The result is that gold producers can market their gold directly and retain 100% of the proceeds from gold sales in foreign currency. At the same time, STERP will review taxation and royalty structures to bring them in line with international standards.
Under the new policy, Caledonia says it can export and market its gold bullion to a refiner of its choice and the proceeds from the sale will be paid directly into Blanket’s foreign currency account at a Zimbabwean commercial bank and be entitled to retain 100% of the proceeds indefinitely in its foreign currency account.
“Blanket has already opened the necessary account with a major precious metals refiner and once Blanket has successfully completed its first delivery to the refinery, a further press release will be issued,” the company said in a statement.
Caledonia plans to complete its expansion project for the No. 4 shaft, which it expects will result in production increases to 40,000 oz. gold a year by 2010. But that depends on the availability of debt facilities and the rate of internally generated cash flow, which ultimately rests on the implementation of Zimbabwe’s current arrangements for the country’s gold exporters, the company concedes.
Caledonia is currently in discussions with several financial institutions to raise additional capital, it says.
Despite having temporarily suspended operations for the last six months, the company has retained the majority of its skilled workers and believes the mine can return to production relatively quickly.
The mine produced 2,990 oz. gold in the second quarter ended June 30, 2008, and 2,210 oz. gold in the third quarter ended Sept. 30.
Caledonia bought Blanket from Kinross Gold (K-T, KGC-N) in June 2006; Kinross had acquired the mine from Falconbridge in 1993.
According to Caledonia’s web-site, the mine, which has been “producing gold since the time of the ancients” has produced more than 1 million oz. gold.
The mine has proven and probable reserves of 3.41 million tonnes grading 4.1 grams gold per tonne for total contained gold of 449,500 oz.
In addition to its gold mine in Zimbabwe, Caledonia has a cobalt development project in Zambia and a platinum-nickel exploration project in South Africa.

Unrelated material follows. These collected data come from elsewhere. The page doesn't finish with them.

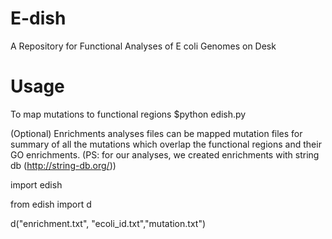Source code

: # E-dish
A Repository for Functional Analyses of E coli Genomes on Desk 

# Usage
To map mutations to functional regions
$python edish.py

(Optional)
Enrichments analyses files can be mapped mutation files for summary of all the mutations which 
overlap the functional regions and their GO enrichments. (PS: for our analyses, we created enrichments
with string db (http://string-db.org/))

import edish

from edish import d

d("enrichment.txt", "ecoli_id.txt","mutation.txt")

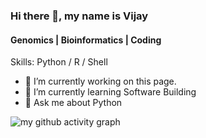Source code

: ### Hi there 👋, my name is Vijay
#### Genomics | Bioinformatics | Coding

Skills: Python / R / Shell

- 🔭 I’m currently working on this page. 
- 🌱 I’m currently learning Software Building 
- 💬 Ask me about Python 


![my github activity graph](https://activity-graph.herokuapp.com/graph?username=v-lakhujani&bg_color=22272e&color=9BE8A8&line=9BE8A8&point=40C363&area=false&hide_border=true)

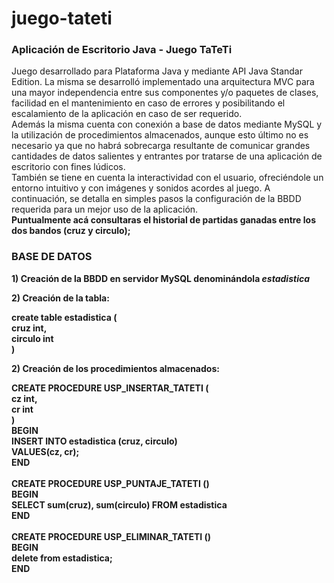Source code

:# juego-tateti
<b><h3>Aplicación de Escritorio Java - Juego TaTeTi</h3></b>
Juego desarrollado para Plataforma Java y mediante API Java Standar Edition.
La misma se desarrolló implementado una arquitectura MVC para una mayor independencia entre sus componentes y/o paquetes de clases, facilidad en el mantenimiento en caso de errores y posibilitando el escalamiento de la aplicación en caso de ser requerido.<br>
Además la misma cuenta con conexión a base de datos mediante MySQL y la utilización de procedimientos almacenados, aunque esto último no es necesario ya que no habrá sobrecarga resultante de comunicar grandes cantidades de datos salientes y entrantes por tratarse de una aplicación de escritorio con fines lúdicos. <br>
También se tiene en cuenta la interactividad con el usuario, ofreciéndole un entorno intuitivo y con imágenes y sonidos acordes al juego.
A continuación, se detalla en simples pasos la configuración de la BBDD requerida para un mejor uso de la aplicación. <b><br>
Puntualmente acá consultaras el historial de partidas ganadas entre los dos bandos (cruz y circulo);
<b><h3>BASE DE DATOS</h3></b>
<b><p>1) Creación de la BBDD en servidor MySQL denominándola <i>estadistica</i></p></b>
<b><p>2) Creación de la tabla:</p></b>
create table estadistica (<br>
cruz int,<br>
circulo int<br>
)<br>
<b><p>2) Creación de los procedimientos almacenados:</p></b>
CREATE PROCEDURE USP_INSERTAR_TATETI (<br>
cz int,<br>
cr int<br>
)<br>
BEGIN<br>
INSERT INTO estadistica (cruz, circulo)<br>
VALUES(cz, cr);<br>
END<br><br>
CREATE PROCEDURE USP_PUNTAJE_TATETI ()<br>
BEGIN<br>
SELECT sum(cruz), sum(circulo) FROM estadistica<br>
END<br><br>
CREATE PROCEDURE USP_ELIMINAR_TATETI ()<br>
BEGIN<br>
delete from estadistica;<br>
END
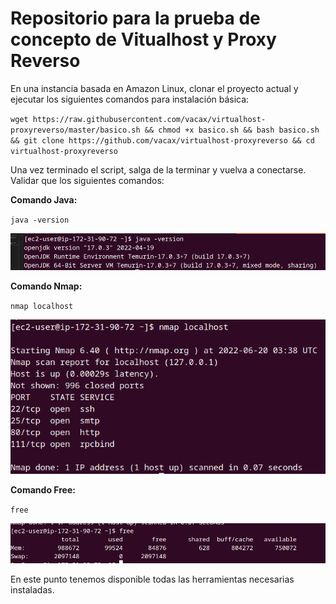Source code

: # Repositorio para la prueba de concepto de Vitualhost y Proxy Reverso

En una instancia basada en Amazon Linux, clonar el proyecto actual y ejecutar los siguientes comandos para instalación básica:

`
wget https://raw.githubusercontent.com/vacax/virtualhost-proxyreverso/master/basico.sh && chmod +x basico.sh && bash basico.sh && git clone https://github.com/vacax/virtualhost-proxyreverso && cd virtualhost-proxyreverso
`

Una vez terminado el script, salga de la terminar y vuelva a conectarse. Validar que los siguientes comandos:

**Comando Java:**

`
java -version
`

![java](imagenes/java.png)

**Comando Nmap:**

`
nmap localhost
`

![nmap](imagenes/nmap.png)

**Comando Free:**

`
free 
`

![free](imagenes/free.png)

En este punto tenemos disponible todas las herramientas necesarias instaladas.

At presstime, the company was trading at 6¢ per share. It has traded between 2.5¢ and 19¢ per share over the past year and has 500.2 million shares outstanding.
Another junior, New Dawn Mining (ND-T) is equally upbeat about the positive policy changes are afoot in Zimbabwe.
In mid-March, New Dawn chief executive Ian Saunders said the company was taking its 100%- owned Turk gold mine, located 55 km north of Bulawayo, out of care and maintenance and putting it back into production after the Reserve Bank of Zimbabwe changed its monetary policy in late January.
New Dawn put its Turk mine on care and maintenance in October because it had not been paid for gold it had deposited with the central bank.
For the years 2006 and 2007, production from underground operations averaged 1,100 oz. gold a month, or 13,200 oz. gold per year, at an average adjusted cash cost of less than US$380 per oz.
In Toronto, New Dawn recently traded at about 60¢ per share. It has a 52-week trading range of 5¢- $2 and has 29 million shares outstanding.